Task data
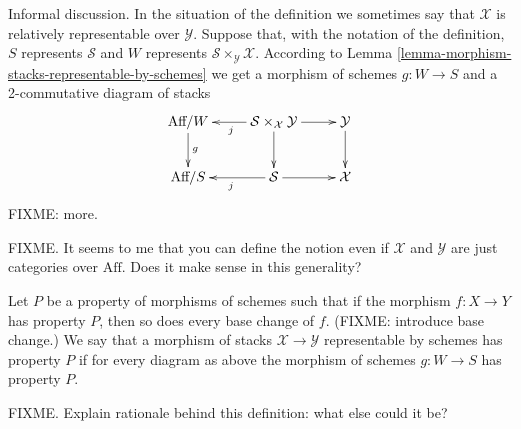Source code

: \noindent
Informal discussion. In the situation of the definition we sometimes 
say that $\mathcal{X}$ is relatively representable over $\mathcal{Y}$.
Suppose that, with the notation of the definition, $S$ represents
$\mathcal{S}$ and $W$ represents $\mathcal{S}\times_\mathcal{Y}\mathcal{X}$.
According to Lemma \ref{lemma-morphism-stacks-representable-by-schemes}
we get a morphism of schemes $g : W \to S$ and a 2-commutative diagram
of stacks
$$
\xymatrix{
\text{Aff}/W \ar[d]^g &
\mathcal{S}\times_\mathcal{X}\mathcal{Y} \ar[d] \ar[l]^j \ar[r] &
\mathcal{Y} \ar[d] \\
\text{Aff}/S &
\mathcal{S} \ar[l]^j \ar[r] & \mathcal{X}
}
$$
FIXME: more.

\smallskip\noindent
FIXME. It seems to me that you can define the notion even if 
$\mathcal{X}$ and $\mathcal{Y}$ are just categories over $\text{Aff}$. Does
it make sense in this generality?

\begin{definition}
\label{definition-property-morphism-representable-by-schemes}
Let $P$ be a property of morphisms of schemes such that
if the morphism $f : X \to Y$ has property $P$, then so does
every base change of $f$. (FIXME: introduce base change.)
We say that a morphism of stacks $\mathcal{X}
\to \mathcal{Y}$ representable by schemes has property
$P$ if for every diagram as above the morphism of schemes
$g : W \to S$ has property $P$.
\end{definition}

\noindent
FIXME. Explain rationale behind this definition: what else could it be?







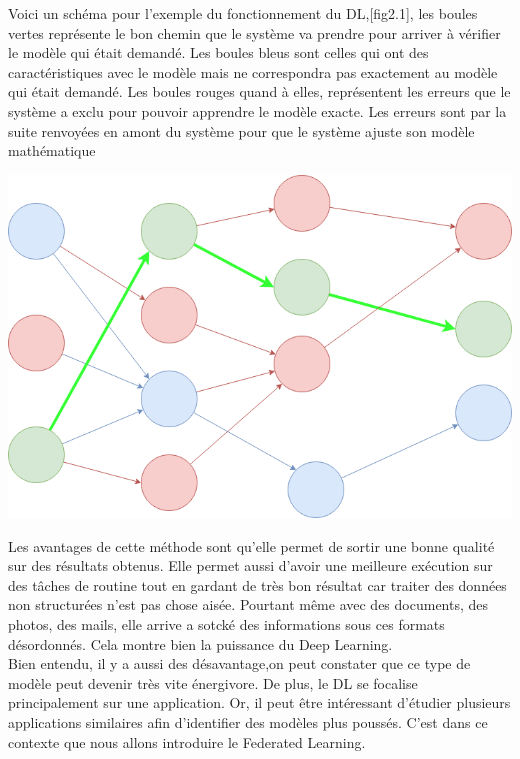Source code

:\documentclass[12pt,a4paper]{report}
\begin{document}
Voici un schéma pour l'exemple du fonctionnement du DL,[fig2.1], les boules vertes représente le bon chemin que le système va prendre pour arriver à vérifier le modèle qui était demandé. Les boules bleus sont celles qui ont des caractéristiques avec le modèle mais ne correspondra pas exactement au modèle qui était demandé. Les boules rouges quand à elles, représentent les erreurs que le système a exclu pour pouvoir apprendre le modèle exacte. Les erreurs sont par la suite renvoyées en amont du système pour que le système ajuste son modèle mathématique

\begin{center}
	\includegraphics[scale=0.4]{deep_learning_schema}
	\label{fig1}
\end{center}

Les avantages de cette méthode sont qu'elle permet de sortir une bonne qualité sur des résultats obtenus. Elle permet aussi d'avoir une meilleure exécution sur des tâches de routine tout en gardant de très bon résultat car traiter des données non structurées n'est pas chose aisée. Pourtant même avec des documents, des photos, des mails, elle arrive a sotcké des informations sous ces formats désordonnés. Cela montre bien la puissance du Deep Learning.\\

Bien entendu, il y a aussi des désavantage,on peut constater que ce type de modèle peut devenir très vite énergivore. De plus, le DL se focalise principalement sur une application. Or, il peut être intéressant d'étudier plusieurs applications similaires afin d'identifier des modèles plus poussés. C'est dans ce contexte que nous allons introduire le Federated Learning.
\end{document}
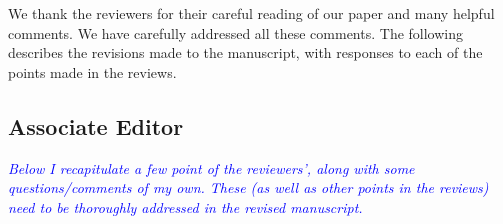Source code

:\documentclass[pdftex,12pt]{article}
\def\rc#1{{\it\textcolor{blue}{#1}}\smallskip}
\begin{document}
\vspace*{5pt}

We thank the reviewers for their careful reading of our paper and many
helpful comments. We have carefully addressed all these comments. The
following describes the revisions made to the manuscript, with 
responses to each of the points made in the reviews.

\subsection*{Associate Editor}

\rc{Below I recapitulate a few
point of the reviewers', along with some questions/comments of my own.
These (as well as other points in the reviews) need to be thoroughly
addressed in the revised manuscript.}
\end{document}
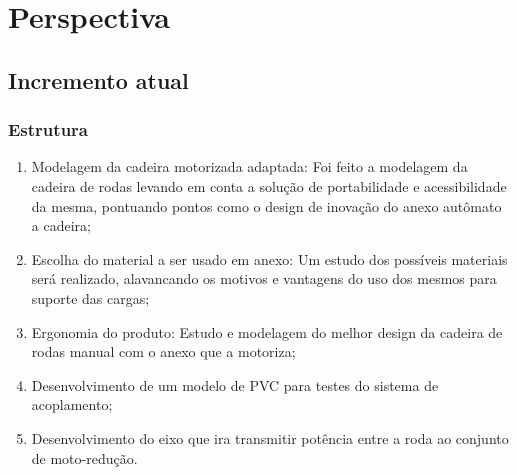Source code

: \chapter[Perspectiva]{Perspectiva}

\section{Incremento atual}
  \subsection{Estrutura}
    \begin{enumerate}
      \item Modelagem da cadeira motorizada adaptada: Foi feito a modelagem da cadeira de rodas levando em conta a solução de portabilidade e acessibilidade da mesma, pontuando pontos como o design de inovação do anexo autômato a cadeira;
      \item Escolha do material a ser usado em anexo: Um estudo dos possíveis materiais será realizado, alavancando os motivos e vantagens do uso dos mesmos para suporte das cargas;

      \item Ergonomia do produto: Estudo e modelagem do melhor design da cadeira de rodas manual com o anexo que a motoriza;

      \item Desenvolvimento de um modelo de PVC para testes do sistema de acoplamento;

      \item Desenvolvimento do eixo que ira transmitir potência entre a roda ao conjunto de moto-redução.

    \end{enumerate}
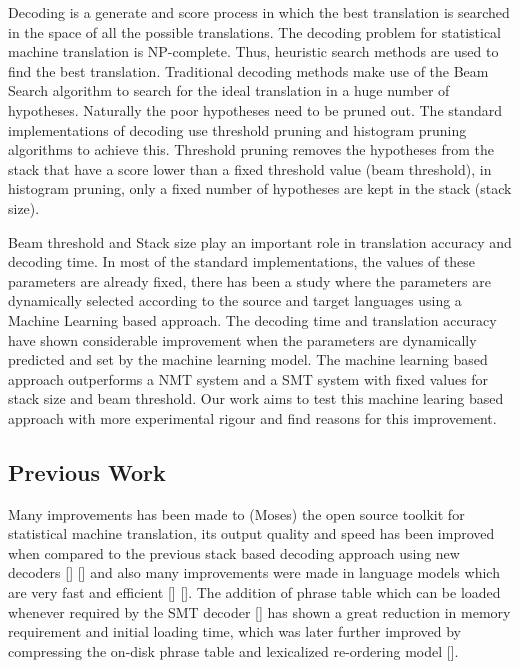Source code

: \documentclass{article}
\begin{document}
Decoding is a generate and score process in which the best translation is searched in the space of all the possible translations. The decoding problem for statistical machine translation is NP-complete. Thus, heuristic search methods are used to find the best translation. Traditional decoding methods make use of the Beam Search algorithm to search for the ideal translation in a huge number of hypotheses. Naturally the poor hypotheses need to be pruned out. The standard implementations of decoding use threshold pruning and histogram pruning algorithms to achieve this. Threshold pruning removes the hypotheses from the stack that have a score lower than a fixed threshold value (beam threshold), in histogram pruning, only a fixed number of hypotheses are kept in the stack (stack size). 

Beam threshold and Stack size play an important role in translation accuracy and decoding time. In most of the standard implementations, the values of these parameters are already fixed, there has been a study where the parameters are dynamically selected according to the source and target languages using a Machine Learning based approach. The decoding time and translation accuracy have shown considerable improvement when the parameters are dynamically predicted and set by the machine learning model. The machine learning based approach outperforms a NMT system and a SMT system with fixed values for stack size and beam threshold. Our work aims to test this machine learing based approach with more experimental rigour and find reasons for this improvement.

\subsection{Previous Work}

Many improvements has been made to (Moses) the open source toolkit for statistical machine translation, its output quality and speed has been improved when compared to the previous stack based decoding approach using new decoders [] [] and also many improvements were made in language models which are very fast and efficient [] []. The addition of phrase table which can be loaded whenever required by the SMT decoder [] has shown a great reduction in memory requirement and initial loading time, which was later further improved by compressing the on-disk phrase table and lexicalized re-ordering model [].
\end{document}
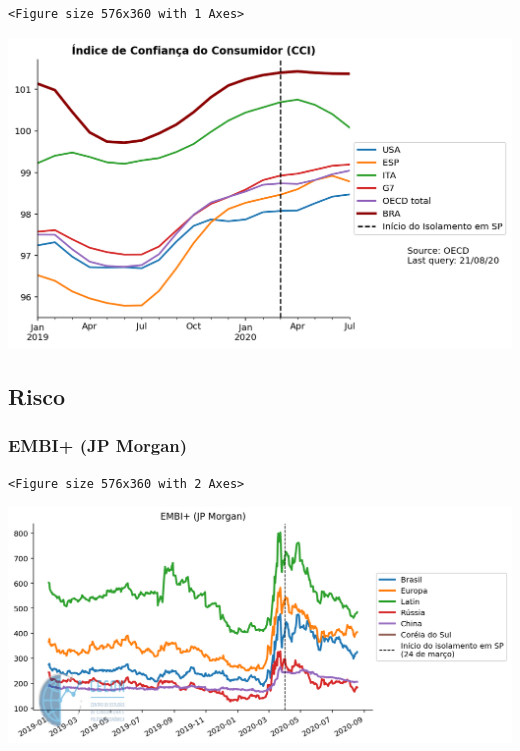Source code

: \documentclass[11pt]{article}
\begin{document}
\begin{verbatim}
<Figure size 576x360 with 1 Axes>
\end{verbatim}


\begin{center}
\includegraphics[width=.9\linewidth]{obipy-resources/62e383af79e91b63c7fc98dd7fb55b3c3ececcb9/f68f8b6cb09da9311b88232927b50a8f0f94cb40.png}
\end{center}

\subsection{Risco}
\label{sec:orgf957c73}

\subsubsection{EMBI+ (JP Morgan)}
\label{sec:orgd660997}

\begin{verbatim}
<Figure size 576x360 with 2 Axes>
\end{verbatim}


\begin{center}
\includegraphics[width=.9\linewidth]{obipy-resources/62e383af79e91b63c7fc98dd7fb55b3c3ececcb9/c50dfc43d174b7c73e73e951c62430709a829874.png}
\end{center}
\end{document}
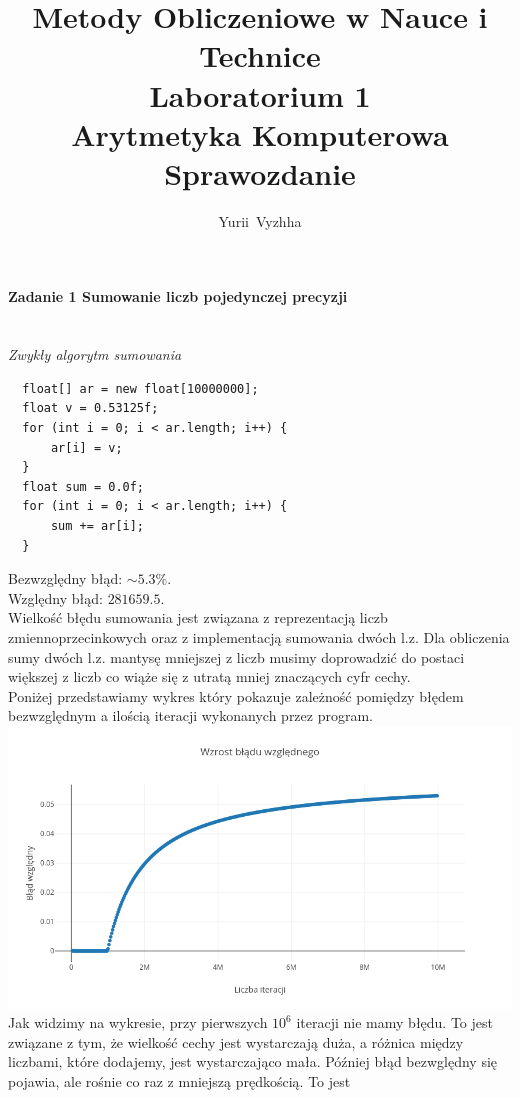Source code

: \documentclass[12pt,a4paper]{article}
\author{Yurii~Vyzhha}
\title{Metody Obliczeniowe w Nauce i Technice \\ Laboratorium 1 \\
  Arytmetyka Komputerowa \\ Sprawozdanie}
\begin{document}
  \maketitle
  \paragraph{Zadanie 1 Sumowanie liczb pojedynczej precyzji}\mbox{}\vspace{3mm}\\
  \emph{Zwykły algorytm sumowania}
  \begin{Verbatim}
  float[] ar = new float[10000000];
  float v = 0.53125f;
  for (int i = 0; i < ar.length; i++) {
      ar[i] = v;
  }
  float sum = 0.0f;
  for (int i = 0; i < ar.length; i++) {
      sum += ar[i];
  }
  \end{Verbatim}
  Bezwzględny błąd: $ \sim 5.3 \%$. \\
  Względny błąd: $ 281659.5$. \\
  Wielkość błędu sumowania jest związana z reprezentacją liczb
  zmiennoprzecinkowych oraz z implementacją sumowania dwóch l.z.
  Dla obliczenia sumy dwóch l.z. mantysę mniejszej z liczb musimy doprowadzić
  do postaci większej z liczb co wiąże się z utratą mniej znaczących cyfr
  cechy. \\
  Poniżej przedstawiamy wykres który pokazuje zależność pomiędzy błędem
  bezwzględnym a ilością iteracji wykonanych przez program.\\
  \includegraphics[width=1\textwidth]{img/Plot1} \\
  Jak widzimy na wykresie, przy pierwszych $10^6$ iteracji nie mamy błędu.
  To jest związane z tym, że wielkość cechy jest wystarczają duża, a różnica
  między liczbami, które dodajemy, jest wystarczająco mała. Później błąd
  bezwględny się pojawia, ale rośnie co raz z mniejszą prędkością. To jest
\end{document}
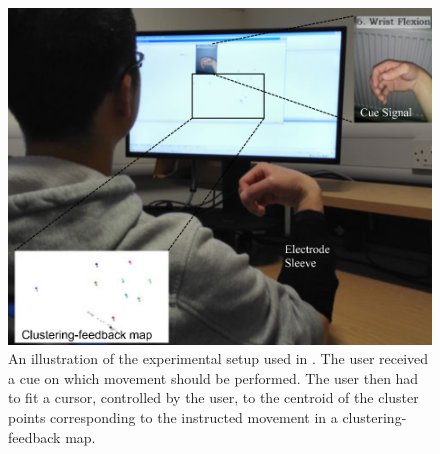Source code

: \begin{figure}[H]                 
	\includegraphics[width=.7\textwidth]{figures/xBackground/FangUserTraining}  
	\caption{An illustration of the experimental setup used in \cite{Fang2017}. The user received a cue on which movement should be performed. The user then had to fit a cursor, controlled by the user, to the centroid of the cluster points corresponding to the instructed movement in a clustering-feedback map.}
	\label{fig:FangUserTraining} 
\end{figure}



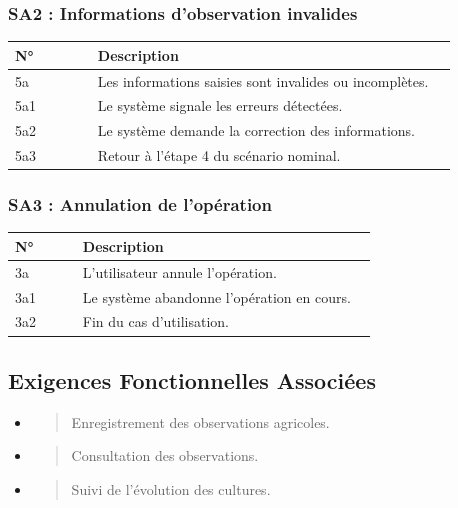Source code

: \hypertarget{sa2-informations-dobservation-invalides}{%
\subsubsection{SA2 : Informations d'observation
invalides}\label{sa2-informations-dobservation-invalides}}

\begin{longtable}{@{}p{0.18\linewidth}p{0.78\linewidth}@{}}
\toprule
\rowcolors{2}{gray!10}{white}
\textbf{N°} & \textbf{Description} \\
\midrule
\endhead
5a & Les informations saisies sont invalides ou incomplètes. \\
5a1 & Le système signale les erreurs détectées. \\
5a2 & Le système demande la correction des informations. \\
5a3 & Retour à l'étape 4 du scénario nominal. \\
\bottomrule
\end{longtable}

\hypertarget{sa3-annulation-de-lopuxe9ration-1}{%
\subsubsection{SA3 : Annulation de
l'opération}\label{sa3-annulation-de-lopuxe9ration-1}}

\begin{longtable}{@{}p{0.18\linewidth}p{0.78\linewidth}@{}}
\toprule
\rowcolors{2}{gray!10}{white}
\textbf{N°} & \textbf{Description} \\
\midrule
\endhead
3a & L'utilisateur annule l'opération. \\
3a1 & Le système abandonne l'opération en cours. \\
3a2 & Fin du cas d'utilisation. \\
\bottomrule
\end{longtable}

\hypertarget{exigences-fonctionnelles-associuxe9es-2}{%
\subsection{Exigences Fonctionnelles
Associées}\label{exigences-fonctionnelles-associuxe9es-2}}

\begin{itemize}
\item
  \begin{quote}
  Enregistrement des observations agricoles.
  \end{quote}
\item
  \begin{quote}
  Consultation des observations.
  \end{quote}
\item
  \begin{quote}
  Suivi de l'évolution des cultures.
  \end{quote}
\end{itemize}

About this task
Copy out each line of the listing that holds the string "très".

Result of the task
Les avantages de cette méthode sont qu'elle permet de sortir une bonne qualité sur des résultats obtenus. Elle permet aussi d'avoir une meilleure exécution sur des tâches de routine tout en gardant de très bon résultat car traiter des données non structurées n'est pas chose aisée. Pourtant même avec des documents, des photos, des mails, elle arrive a sotcké des informations sous ces formats désordonnés. Cela montre bien la puissance du Deep Learning.\\
Bien entendu, il y a aussi des désavantage,on peut constater que ce type de modèle peut devenir très vite énergivore. De plus, le DL se focalise principalement sur une application. Or, il peut être intéressant d'étudier plusieurs applications similaires afin d'identifier des modèles plus poussés. C'est dans ce contexte que nous allons introduire le Federated Learning.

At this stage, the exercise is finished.